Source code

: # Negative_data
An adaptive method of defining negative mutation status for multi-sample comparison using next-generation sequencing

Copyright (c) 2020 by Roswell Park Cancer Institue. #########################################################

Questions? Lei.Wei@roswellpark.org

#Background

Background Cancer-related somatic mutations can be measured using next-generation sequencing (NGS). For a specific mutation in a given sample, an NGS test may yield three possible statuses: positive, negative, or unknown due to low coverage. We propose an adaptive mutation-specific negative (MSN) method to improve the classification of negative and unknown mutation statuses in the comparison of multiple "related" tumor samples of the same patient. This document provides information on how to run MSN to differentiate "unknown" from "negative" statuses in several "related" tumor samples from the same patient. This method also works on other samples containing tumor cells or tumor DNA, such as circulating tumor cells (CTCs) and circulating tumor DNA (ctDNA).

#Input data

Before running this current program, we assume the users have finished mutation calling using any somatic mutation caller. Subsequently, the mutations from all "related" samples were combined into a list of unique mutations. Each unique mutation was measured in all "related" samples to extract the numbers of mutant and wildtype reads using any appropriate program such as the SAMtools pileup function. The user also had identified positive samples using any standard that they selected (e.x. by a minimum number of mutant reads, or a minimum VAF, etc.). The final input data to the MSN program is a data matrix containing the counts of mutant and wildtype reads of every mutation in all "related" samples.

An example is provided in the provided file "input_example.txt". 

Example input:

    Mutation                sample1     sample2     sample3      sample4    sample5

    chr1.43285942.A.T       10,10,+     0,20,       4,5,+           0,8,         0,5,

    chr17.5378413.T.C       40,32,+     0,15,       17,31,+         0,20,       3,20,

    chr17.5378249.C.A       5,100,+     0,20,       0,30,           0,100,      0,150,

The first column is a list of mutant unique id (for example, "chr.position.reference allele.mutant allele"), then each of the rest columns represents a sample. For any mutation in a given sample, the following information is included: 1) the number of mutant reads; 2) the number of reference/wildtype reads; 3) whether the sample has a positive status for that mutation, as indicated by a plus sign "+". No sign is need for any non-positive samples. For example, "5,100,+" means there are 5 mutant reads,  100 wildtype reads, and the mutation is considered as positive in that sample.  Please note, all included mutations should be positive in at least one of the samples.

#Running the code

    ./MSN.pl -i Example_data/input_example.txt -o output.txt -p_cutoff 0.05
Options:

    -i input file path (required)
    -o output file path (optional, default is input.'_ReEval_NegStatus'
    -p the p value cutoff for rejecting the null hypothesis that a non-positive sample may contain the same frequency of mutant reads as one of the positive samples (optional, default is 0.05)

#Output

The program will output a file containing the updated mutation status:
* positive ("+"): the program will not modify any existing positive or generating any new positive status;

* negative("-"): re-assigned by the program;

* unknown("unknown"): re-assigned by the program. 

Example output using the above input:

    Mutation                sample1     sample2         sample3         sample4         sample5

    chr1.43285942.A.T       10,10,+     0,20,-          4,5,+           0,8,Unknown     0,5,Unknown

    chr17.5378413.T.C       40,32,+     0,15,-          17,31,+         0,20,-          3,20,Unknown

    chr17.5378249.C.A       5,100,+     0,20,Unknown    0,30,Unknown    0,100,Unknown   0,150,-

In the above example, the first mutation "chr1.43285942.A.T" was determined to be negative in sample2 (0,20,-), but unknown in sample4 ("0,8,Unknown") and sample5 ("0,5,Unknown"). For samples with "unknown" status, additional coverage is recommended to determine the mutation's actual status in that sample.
--------------------------------
Copy each line of the listing that contains "path".

* **Your response**
    -i input file path (required)
    -o output file path (optional, default is input.'_ReEval_NegStatus'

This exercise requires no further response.